*** Block opens ***

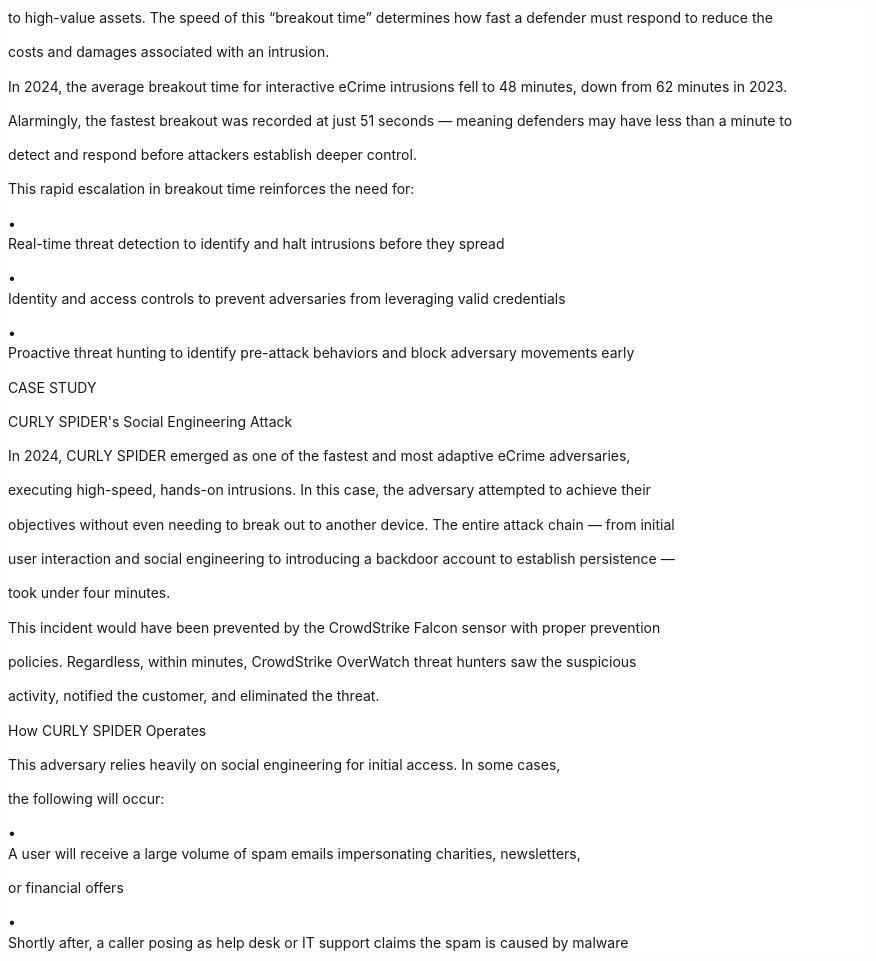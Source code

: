 to high-value assets. The speed of this “breakout time” determines how fast a defender must respond to reduce the

costs and damages associated with an intrusion.

In 2024, the average breakout time for interactive eCrime intrusions fell to 48 minutes, down from 62 minutes in 2023.

Alarmingly, the fastest breakout was recorded at just 51 seconds — meaning defenders may have less than a minute to

detect and respond before attackers establish deeper control.

This rapid escalation in breakout time reinforces the need for:

•	
 Real-time threat detection
 to identify and halt intrusions before they spread

•	
 Identity and access controls
 to prevent adversaries from leveraging valid credentials

•	
 Proactive threat hunting
 to identify pre-attack behaviors and block adversary movements early

CASE STUDY

CURLY SPIDER's Social Engineering Attack

In 2024, CURLY SPIDER emerged as one of the fastest and most adaptive eCrime adversaries,

executing high-speed, hands-on intrusions. In this case, the adversary attempted to achieve their

objectives without even needing to break out to another device. The entire attack chain — from initial

user interaction and social engineering to introducing a backdoor account to establish persistence —

took under four minutes.

This incident would have been prevented by the CrowdStrike Falcon sensor with proper prevention

policies. Regardless, within minutes, CrowdStrike OverWatch threat hunters saw the suspicious

activity, notified the customer, and eliminated the threat.

How CURLY SPIDER Operates

This adversary relies heavily on social engineering for initial access. In some cases,

the following will occur:

•	
 A user will receive a large volume of spam emails impersonating charities, newsletters,

or financial offers

•	
 Shortly after, a caller posing as help desk or IT support claims the spam is caused by malware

*** Block closes ***

- _Work order_
Could you reproduce, exactly, every line above from the line with "Alarmingly, the fastest" to the line with "Real-time threat detection", and no other line? Both ends count.

- _Output of the exercise_
Alarmingly, the fastest breakout was recorded at just 51 seconds — meaning defenders may have less than a minute to

detect and respond before attackers establish deeper control.

This rapid escalation in breakout time reinforces the need for:

•	
 Real-time threat detection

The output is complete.